The warm and sunny spring weather meant that queuing outside the venue was more of a pleasure than a chore for the jazz fans waiting to see and hear Charlie Haden Quartet West in the impressive surroundings of St Peter Mancroft church, in the centre of Norwich. Good-natured conversation, often with strangers, added to the pleasure and when the doors of this beautiful Norfolk church opened the fans soon took their places, mostly in the solid, if rather uncomfortable, pews. Quartet West took to the stage only a few minutes later, to play a 90-minute set filled with memorable moments of beautiful music.

The performance was part of the Norfolk and Norwich Festival. At the 2009 festival, Polish trumpeter Thomas Stańko played a wonderfully atmospheric set that proved the room's suitability as a jazz venue. Haden and his band mates—pianist Alan Broadbent, tenor saxophonist Ernie Watts and drummer Rodney Green—are too experienced a group to be overwhelmed by this ancient church, which was built in the early fifteenth century. But they were clearly impressed by it, and Haden declared his delight at playing in the building in a lengthy between-songs conversation.

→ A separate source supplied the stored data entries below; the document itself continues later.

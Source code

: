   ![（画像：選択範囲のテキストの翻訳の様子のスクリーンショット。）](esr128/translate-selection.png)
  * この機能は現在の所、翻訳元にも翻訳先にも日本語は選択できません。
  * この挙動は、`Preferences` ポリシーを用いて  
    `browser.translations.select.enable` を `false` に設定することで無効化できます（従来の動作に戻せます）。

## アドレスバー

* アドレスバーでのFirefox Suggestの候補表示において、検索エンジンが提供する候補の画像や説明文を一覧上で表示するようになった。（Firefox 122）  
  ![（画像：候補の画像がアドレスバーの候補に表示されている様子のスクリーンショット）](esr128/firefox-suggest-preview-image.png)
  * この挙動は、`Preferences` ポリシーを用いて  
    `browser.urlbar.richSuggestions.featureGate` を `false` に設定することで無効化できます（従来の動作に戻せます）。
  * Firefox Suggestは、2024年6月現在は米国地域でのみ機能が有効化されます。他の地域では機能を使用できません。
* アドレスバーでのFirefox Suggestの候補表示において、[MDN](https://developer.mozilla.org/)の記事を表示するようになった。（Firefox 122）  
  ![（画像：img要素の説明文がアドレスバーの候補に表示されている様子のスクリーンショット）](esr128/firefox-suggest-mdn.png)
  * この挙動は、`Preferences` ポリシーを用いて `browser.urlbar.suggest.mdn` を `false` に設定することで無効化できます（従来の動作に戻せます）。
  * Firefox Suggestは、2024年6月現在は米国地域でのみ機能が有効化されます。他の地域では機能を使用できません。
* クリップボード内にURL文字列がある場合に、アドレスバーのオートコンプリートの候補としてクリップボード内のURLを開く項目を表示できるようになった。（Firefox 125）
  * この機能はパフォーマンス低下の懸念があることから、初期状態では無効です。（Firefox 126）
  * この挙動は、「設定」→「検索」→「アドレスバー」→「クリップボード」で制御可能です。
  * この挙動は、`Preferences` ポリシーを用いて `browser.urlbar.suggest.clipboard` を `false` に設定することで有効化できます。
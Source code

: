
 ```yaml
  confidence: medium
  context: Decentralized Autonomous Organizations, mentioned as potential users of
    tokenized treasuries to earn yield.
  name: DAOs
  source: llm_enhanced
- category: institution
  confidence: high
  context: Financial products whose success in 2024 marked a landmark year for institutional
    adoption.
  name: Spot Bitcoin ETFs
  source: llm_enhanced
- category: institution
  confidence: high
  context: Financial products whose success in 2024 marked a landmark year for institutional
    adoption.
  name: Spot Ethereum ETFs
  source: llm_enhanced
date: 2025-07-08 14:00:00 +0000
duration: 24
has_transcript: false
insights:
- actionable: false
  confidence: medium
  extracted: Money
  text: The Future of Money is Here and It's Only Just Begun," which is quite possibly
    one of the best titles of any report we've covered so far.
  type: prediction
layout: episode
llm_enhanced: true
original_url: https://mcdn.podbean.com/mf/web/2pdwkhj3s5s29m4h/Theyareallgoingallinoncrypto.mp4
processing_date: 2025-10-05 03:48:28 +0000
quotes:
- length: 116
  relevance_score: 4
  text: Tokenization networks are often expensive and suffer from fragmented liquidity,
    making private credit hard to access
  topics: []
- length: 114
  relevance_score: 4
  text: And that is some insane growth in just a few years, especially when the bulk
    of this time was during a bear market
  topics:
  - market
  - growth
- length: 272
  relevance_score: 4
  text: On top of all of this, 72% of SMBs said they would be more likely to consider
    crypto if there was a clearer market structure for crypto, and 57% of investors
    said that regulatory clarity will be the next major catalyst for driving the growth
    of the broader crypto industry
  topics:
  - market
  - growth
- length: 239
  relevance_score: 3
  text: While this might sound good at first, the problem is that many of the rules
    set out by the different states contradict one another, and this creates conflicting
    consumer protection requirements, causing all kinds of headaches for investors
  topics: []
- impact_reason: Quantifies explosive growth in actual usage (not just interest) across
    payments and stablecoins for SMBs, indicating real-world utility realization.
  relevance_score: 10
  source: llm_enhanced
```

Despite some voice problems Haden spent some time talking to the audience. He was charming, often funny, and occasionally thoughtful. His blatant plugging of the Quartet's latest album, Sophisticated Ladies (EmArcy, 2010), as he took to the stage, was amusing, as was his anecdote about referring to his mother as "Man," while his later discussion of the importance of "good ears" and a willingness to listen was almost spiritual.

The onstage chemistry between the four men—and the obvious respect which they have for each other—was readily communicated to the audience. On more than one occasion, Haden shouted, with obvious relish, "What a band!" Broadbent's lilting piano solo on "Child's Play" brought applause from Haden and Watts, while Haden cheered Green's masterful drum solo on the same tune with a loud "Whoo!"

Quartet West played half a dozen tunes, ranging from Irving Berlin's 1923 composition, "What'll I Do?," to "Today I am A Man" from the group's Sophisticated Ladies (EmArcy, 2010). The set also included a version of "Lonely Woman," from Haden's days with Ornette Coleman, which found Watts taking on the saxophone role with style.

Watts featured strongly on "First Song." The tune's smoky, '50s film noir vibe was beautifully communicated, conjuring images of dark, damp, city sidewalks—even within the church walls. Watts opened and closed the tune with a rapturously received solo, while Haden crafted one of his finest solos of the evening—a mournful and reflective performance that filled the auditorium and was similarly well-received.

This was Quartet West's only British appearance outside London on this trip—something of a coup for the festival team. The combination of venue and music was gloriously successful.